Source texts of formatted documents
------------------------

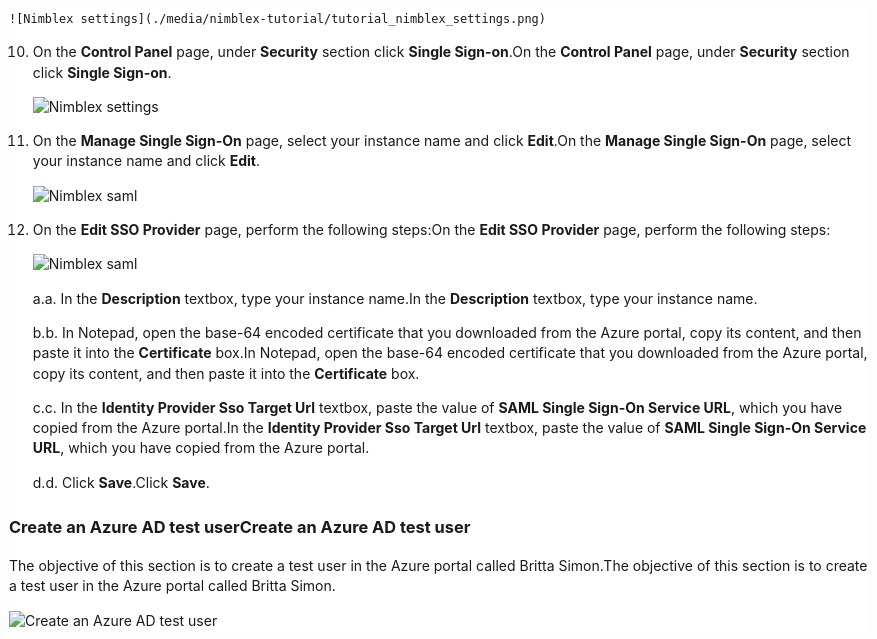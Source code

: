     ![Nimblex settings](./media/nimblex-tutorial/tutorial_nimblex_settings.png)

10. <span data-ttu-id="75fad-173">On the **Control Panel** page, under **Security** section click **Single Sign-on**.</span><span class="sxs-lookup"><span data-stu-id="75fad-173">On the **Control Panel** page, under **Security** section click **Single Sign-on**.</span></span>

    ![Nimblex settings](./media/nimblex-tutorial/tutorial_nimblex_single.png)

11. <span data-ttu-id="75fad-175">On the **Manage Single Sign-On** page, select your instance name and click **Edit**.</span><span class="sxs-lookup"><span data-stu-id="75fad-175">On the **Manage Single Sign-On** page, select your instance name and click **Edit**.</span></span>

    ![Nimblex saml](./media/nimblex-tutorial/tutorial_nimblex_saml.png)

12. <span data-ttu-id="75fad-177">On the **Edit SSO Provider** page, perform the following steps:</span><span class="sxs-lookup"><span data-stu-id="75fad-177">On the **Edit SSO Provider** page, perform the following steps:</span></span>

    ![Nimblex saml](./media/nimblex-tutorial/tutorial_nimblex_sso.png)

    <span data-ttu-id="75fad-179">a.</span><span class="sxs-lookup"><span data-stu-id="75fad-179">a.</span></span> <span data-ttu-id="75fad-180">In the **Description** textbox, type your instance name.</span><span class="sxs-lookup"><span data-stu-id="75fad-180">In the **Description** textbox, type your instance name.</span></span>

    <span data-ttu-id="75fad-181">b.</span><span class="sxs-lookup"><span data-stu-id="75fad-181">b.</span></span> <span data-ttu-id="75fad-182">In Notepad, open the base-64 encoded certificate that you downloaded from the Azure portal, copy its content, and then paste it into the **Certificate** box.</span><span class="sxs-lookup"><span data-stu-id="75fad-182">In Notepad, open the base-64 encoded certificate that you downloaded from the Azure portal, copy its content, and then paste it into the **Certificate** box.</span></span>

    <span data-ttu-id="75fad-183">c.</span><span class="sxs-lookup"><span data-stu-id="75fad-183">c.</span></span> <span data-ttu-id="75fad-184">In the **Identity Provider Sso Target Url** textbox, paste the value of **SAML Single Sign-On Service URL**, which you have copied from the Azure portal.</span><span class="sxs-lookup"><span data-stu-id="75fad-184">In the **Identity Provider Sso Target Url** textbox, paste the value of **SAML Single Sign-On Service URL**, which you have copied from the Azure portal.</span></span>

    <span data-ttu-id="75fad-185">d.</span><span class="sxs-lookup"><span data-stu-id="75fad-185">d.</span></span> <span data-ttu-id="75fad-186">Click **Save**.</span><span class="sxs-lookup"><span data-stu-id="75fad-186">Click **Save**.</span></span>

### <a name="create-an-azure-ad-test-user"></a><span data-ttu-id="75fad-187">Create an Azure AD test user</span><span class="sxs-lookup"><span data-stu-id="75fad-187">Create an Azure AD test user</span></span>

<span data-ttu-id="75fad-188">The objective of this section is to create a test user in the Azure portal called Britta Simon.</span><span class="sxs-lookup"><span data-stu-id="75fad-188">The objective of this section is to create a test user in the Azure portal called Britta Simon.</span></span>

   ![Create an Azure AD test user][100]


[1]: ./media/nimblex-tutorial/tutorial_general_01.png
[2]: ./media/nimblex-tutorial/tutorial_general_02.png
[3]: ./media/nimblex-tutorial/tutorial_general_03.png
[4]: ./media/nimblex-tutorial/tutorial_general_04.png
[100]: ./media/nimblex-tutorial/tutorial_general_100.png
[200]: ./media/nimblex-tutorial/tutorial_general_200.png
[201]: ./media/nimblex-tutorial/tutorial_general_201.png
[202]: ./media/nimblex-tutorial/tutorial_general_202.png
[203]: ./media/nimblex-tutorial/tutorial_general_203.png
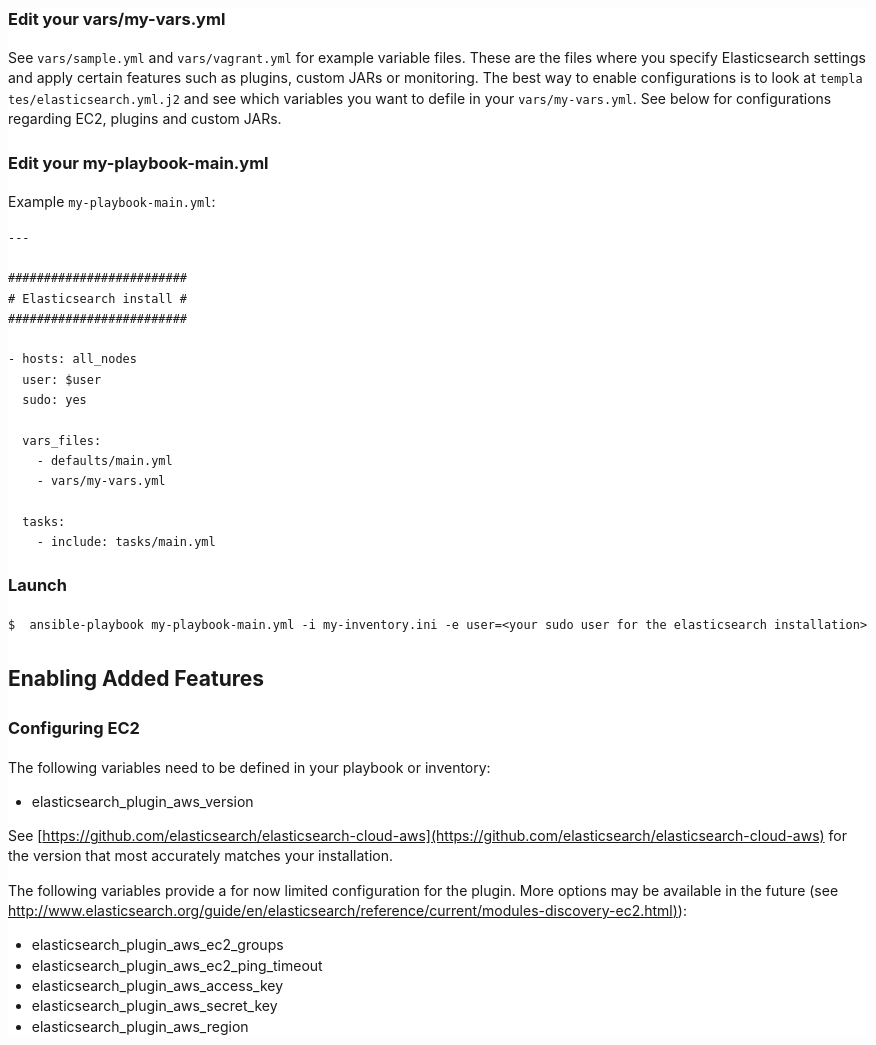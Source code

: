 
### Edit your vars/my-vars.yml
See `vars/sample.yml` and `vars/vagrant.yml` for example variable files. These are the files where you specify Elasticsearch settings and apply certain features such as plugins, custom JARs or monitoring. The best way to enable configurations is to look at `templates/elasticsearch.yml.j2` and see which variables you want to defile in your `vars/my-vars.yml`. See below for configurations regarding EC2, plugins and custom JARs.

### Edit your my-playbook-main.yml
Example `my-playbook-main.yml`:

```
---

#########################
# Elasticsearch install #
#########################

- hosts: all_nodes
  user: $user
  sudo: yes

  vars_files:
    - defaults/main.yml
    - vars/my-vars.yml

  tasks:
    - include: tasks/main.yml
```

### Launch
```
$  ansible-playbook my-playbook-main.yml -i my-inventory.ini -e user=<your sudo user for the elasticsearch installation>
```

## Enabling Added Features
### Configuring EC2
The following variables need to be defined in your playbook or inventory:

- elasticsearch_plugin_aws_version

See [https://github.com/elasticsearch/elasticsearch-cloud-aws](https://github.com/elasticsearch/elasticsearch-cloud-aws) for the version that most accurately matches your installation.

The following variables provide a for now limited configuration for the plugin. More options may be available in the future (see [http://www.elasticsearch.org/guide/en/elasticsearch/reference/current/modules-discovery-ec2.html)](http://www.elasticsearch.org/guide/en/elasticsearch/reference/current/modules-discovery-ec2.html)):

- elasticsearch_plugin_aws_ec2_groups
- elasticsearch_plugin_aws_ec2_ping_timeout
- elasticsearch_plugin_aws_access_key
- elasticsearch_plugin_aws_secret_key
- elasticsearch_plugin_aws_region
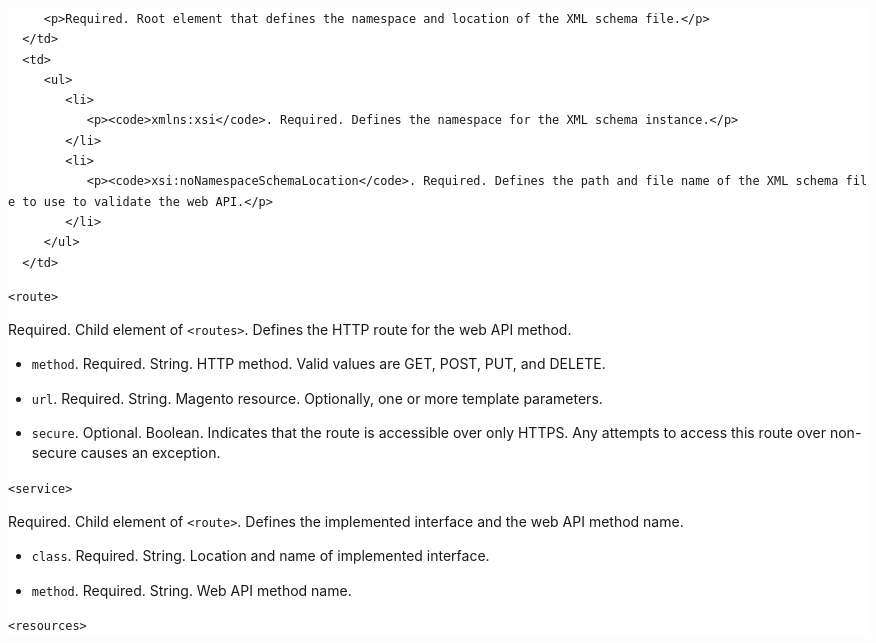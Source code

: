          <p>Required. Root element that defines the namespace and location of the XML schema file.</p>
      </td>
      <td>
         <ul>
            <li>
               <p><code>xmlns:xsi</code>. Required. Defines the namespace for the XML schema instance.</p>
            </li>
            <li>
               <p><code>xsi:noNamespaceSchemaLocation</code>. Required. Defines the path and file name of the XML schema file to use to validate the web API.</p>
            </li>
         </ul>
      </td>
   </tr>
   <tr>
      <td>
         <p><code>&lt;route&gt;</code></p>
      </td>
      <td>
         <p>Required. Child element of <code>&lt;routes&gt;</code>. Defines the HTTP route for the web API method.</p>
      </td>
      <td>
         <ul>
            <li>
               <p><code>method</code>. Required. String. HTTP method. Valid values are GET, POST, PUT, and DELETE.</p>
            </li>
            <li>
               <p><code>url</code>. Required. String.
                  Magento resource. Optionally, one or more template parameters.
               </p>
            </li>
            <li>
               <p><code>secure</code>. Optional. Boolean. Indicates that the route is accessible over only HTTPS. Any attempts to access this route over non-secure causes an exception.</p>
            </li>
         </ul>
      </td>
   </tr>
   <tr>
      <td>
         <p><code>&lt;service&gt;</code></p>
      </td>
      <td>
         <p>Required. Child element of <code>&lt;route&gt;</code>. Defines the implemented interface and the web API method name.</p>
      </td>
      <td>
         <ul>
            <li>
               <p><code>class</code>. Required. String. Location and name of implemented interface.</p>
            </li>
            <li>
               <p><code>method</code>. Required. String. Web API method name.</p>
            </li>
         </ul>
      </td>
   </tr>
   <tr>
      <td>
         <p><code>&lt;resources&gt;</code></p>
      </td>
      <td>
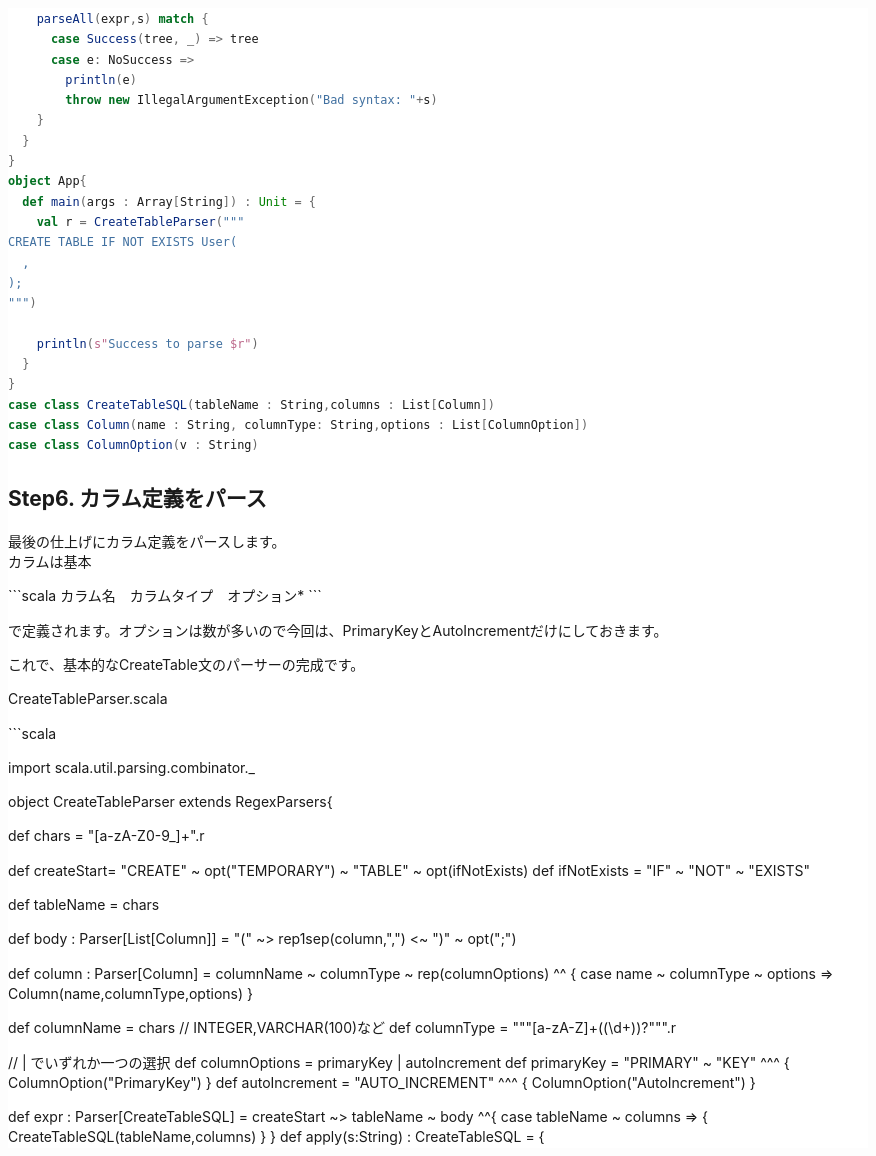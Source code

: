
 ```scala
    parseAll(expr,s) match {
      case Success(tree, _) => tree
      case e: NoSuccess =>
        println(e)
        throw new IllegalArgumentException("Bad syntax: "+s)
    }
  }
}
object App{
  def main(args : Array[String]) : Unit = {
    val r = CreateTableParser("""
CREATE TABLE IF NOT EXISTS User(
  ,
);
""")

    println(s"Success to parse $r")
  }
}
case class CreateTableSQL(tableName : String,columns : List[Column])
case class Column(name : String, columnType: String,options : List[ColumnOption])
case class ColumnOption(v : String)
```
<h2>Step6. カラム定義をパース</h2>
<p>最後の仕上げにカラム定義をパースします。<br/>
カラムは基本</p>
```scala
カラム名　カラムタイプ　オプション*
```
<p>で定義されます。オプションは数が多いので今回は、PrimaryKeyとAutoIncrementだけにしておきます。</p>
<p>これで、基本的なCreateTable文のパーサーの完成です。</p>
<p>CreateTableParser.scala</p>
```scala

import scala.util.parsing.combinator._

object CreateTableParser extends RegexParsers{

  def chars = "[a-zA-Z0-9_]+".r

  def createStart= "CREATE" ~ opt("TEMPORARY") ~ "TABLE" ~ opt(ifNotExists)
  def ifNotExists = "IF" ~ "NOT" ~ "EXISTS"

  def tableName = chars

  def body : Parser[List[Column]] = "(" ~> rep1sep(column,",") <~ ")" ~ opt(";")

  def column : Parser[Column] = columnName ~ columnType ~ rep(columnOptions) ^^ {
    case name ~ columnType ~ options => Column(name,columnType,options)
  }

  def columnName = chars
  // INTEGER,VARCHAR(100)など
  def columnType = """[a-zA-Z]+(\(\d+\))?""".r

  // | でいずれか一つの選択
  def columnOptions = primaryKey | autoIncrement
  def primaryKey = "PRIMARY" ~ "KEY" ^^^ { ColumnOption("PrimaryKey") }
  def autoIncrement = "AUTO_INCREMENT" ^^^ { ColumnOption("AutoIncrement") }

  def expr : Parser[CreateTableSQL] = createStart ~> tableName ~ body ^^{
    case tableName ~ columns => { CreateTableSQL(tableName,columns) }
  }
  def apply(s:String) : CreateTableSQL = {
```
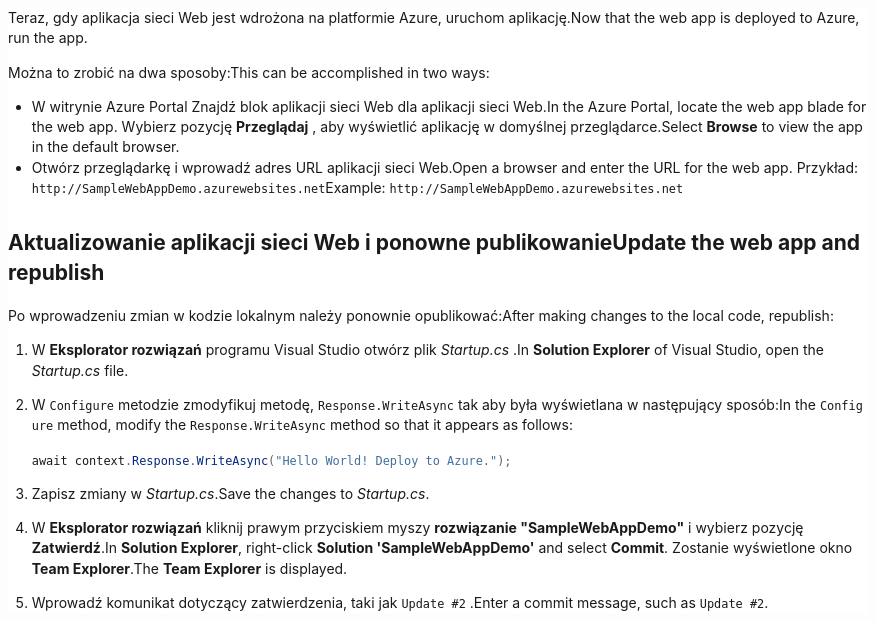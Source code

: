 <span data-ttu-id="3048b-209">Teraz, gdy aplikacja sieci Web jest wdrożona na platformie Azure, uruchom aplikację.</span><span class="sxs-lookup"><span data-stu-id="3048b-209">Now that the web app is deployed to Azure, run the app.</span></span>

<span data-ttu-id="3048b-210">Można to zrobić na dwa sposoby:</span><span class="sxs-lookup"><span data-stu-id="3048b-210">This can be accomplished in two ways:</span></span>

* <span data-ttu-id="3048b-211">W witrynie Azure Portal Znajdź blok aplikacji sieci Web dla aplikacji sieci Web.</span><span class="sxs-lookup"><span data-stu-id="3048b-211">In the Azure Portal, locate the web app blade for the web app.</span></span> <span data-ttu-id="3048b-212">Wybierz pozycję **Przeglądaj** , aby wyświetlić aplikację w domyślnej przeglądarce.</span><span class="sxs-lookup"><span data-stu-id="3048b-212">Select **Browse** to view the app in the default browser.</span></span>
* <span data-ttu-id="3048b-213">Otwórz przeglądarkę i wprowadź adres URL aplikacji sieci Web.</span><span class="sxs-lookup"><span data-stu-id="3048b-213">Open a browser and enter the URL for the web app.</span></span> <span data-ttu-id="3048b-214">Przykład: `http://SampleWebAppDemo.azurewebsites.net`</span><span class="sxs-lookup"><span data-stu-id="3048b-214">Example: `http://SampleWebAppDemo.azurewebsites.net`</span></span>

## <a name="update-the-web-app-and-republish"></a><span data-ttu-id="3048b-215">Aktualizowanie aplikacji sieci Web i ponowne publikowanie</span><span class="sxs-lookup"><span data-stu-id="3048b-215">Update the web app and republish</span></span>

<span data-ttu-id="3048b-216">Po wprowadzeniu zmian w kodzie lokalnym należy ponownie opublikować:</span><span class="sxs-lookup"><span data-stu-id="3048b-216">After making changes to the local code, republish:</span></span>

1. <span data-ttu-id="3048b-217">W **Eksplorator rozwiązań** programu Visual Studio otwórz plik *Startup.cs* .</span><span class="sxs-lookup"><span data-stu-id="3048b-217">In **Solution Explorer** of Visual Studio, open the *Startup.cs* file.</span></span>

1. <span data-ttu-id="3048b-218">W `Configure` metodzie zmodyfikuj metodę, `Response.WriteAsync` tak aby była wyświetlana w następujący sposób:</span><span class="sxs-lookup"><span data-stu-id="3048b-218">In the `Configure` method, modify the `Response.WriteAsync` method so that it appears as follows:</span></span>

   ```csharp
   await context.Response.WriteAsync("Hello World! Deploy to Azure.");
   ```

1. <span data-ttu-id="3048b-219">Zapisz zmiany w *Startup.cs*.</span><span class="sxs-lookup"><span data-stu-id="3048b-219">Save the changes to *Startup.cs*.</span></span>

1. <span data-ttu-id="3048b-220">W **Eksplorator rozwiązań** kliknij prawym przyciskiem myszy **rozwiązanie "SampleWebAppDemo"** i wybierz pozycję **Zatwierdź**.</span><span class="sxs-lookup"><span data-stu-id="3048b-220">In **Solution Explorer**, right-click **Solution 'SampleWebAppDemo'** and select **Commit**.</span></span> <span data-ttu-id="3048b-221">Zostanie wyświetlone okno **Team Explorer**.</span><span class="sxs-lookup"><span data-stu-id="3048b-221">The **Team Explorer** is displayed.</span></span>

1. <span data-ttu-id="3048b-222">Wprowadź komunikat dotyczący zatwierdzenia, taki jak `Update #2` .</span><span class="sxs-lookup"><span data-stu-id="3048b-222">Enter a commit message, such as `Update #2`.</span></span>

------------------------

WHAT TO PRODUCE:
Could you set down, word for word, only the lines above from the line with "and custom JARs." to the line with "- elasticsearch_plugin_aws_access_key", including both?

TASK RESPONSE:
See `vars/sample.yml` and `vars/vagrant.yml` for example variable files. These are the files where you specify Elasticsearch settings and apply certain features such as plugins, custom JARs or monitoring. The best way to enable configurations is to look at `templates/elasticsearch.yml.j2` and see which variables you want to defile in your `vars/my-vars.yml`. See below for configurations regarding EC2, plugins and custom JARs.

### Edit your my-playbook-main.yml
Example `my-playbook-main.yml`:

```
---

#########################
# Elasticsearch install #
#########################

- hosts: all_nodes
  user: $user
  sudo: yes

  vars_files:
    - defaults/main.yml
    - vars/my-vars.yml

  tasks:
    - include: tasks/main.yml
```

### Launch
```
$  ansible-playbook my-playbook-main.yml -i my-inventory.ini -e user=<your sudo user for the elasticsearch installation>
```

## Enabling Added Features
### Configuring EC2
The following variables need to be defined in your playbook or inventory:

- elasticsearch_plugin_aws_version

See [https://github.com/elasticsearch/elasticsearch-cloud-aws](https://github.com/elasticsearch/elasticsearch-cloud-aws) for the version that most accurately matches your installation.

The following variables provide a for now limited configuration for the plugin. More options may be available in the future (see [http://www.elasticsearch.org/guide/en/elasticsearch/reference/current/modules-discovery-ec2.html)](http://www.elasticsearch.org/guide/en/elasticsearch/reference/current/modules-discovery-ec2.html)):

- elasticsearch_plugin_aws_ec2_groups
- elasticsearch_plugin_aws_ec2_ping_timeout
- elasticsearch_plugin_aws_access_key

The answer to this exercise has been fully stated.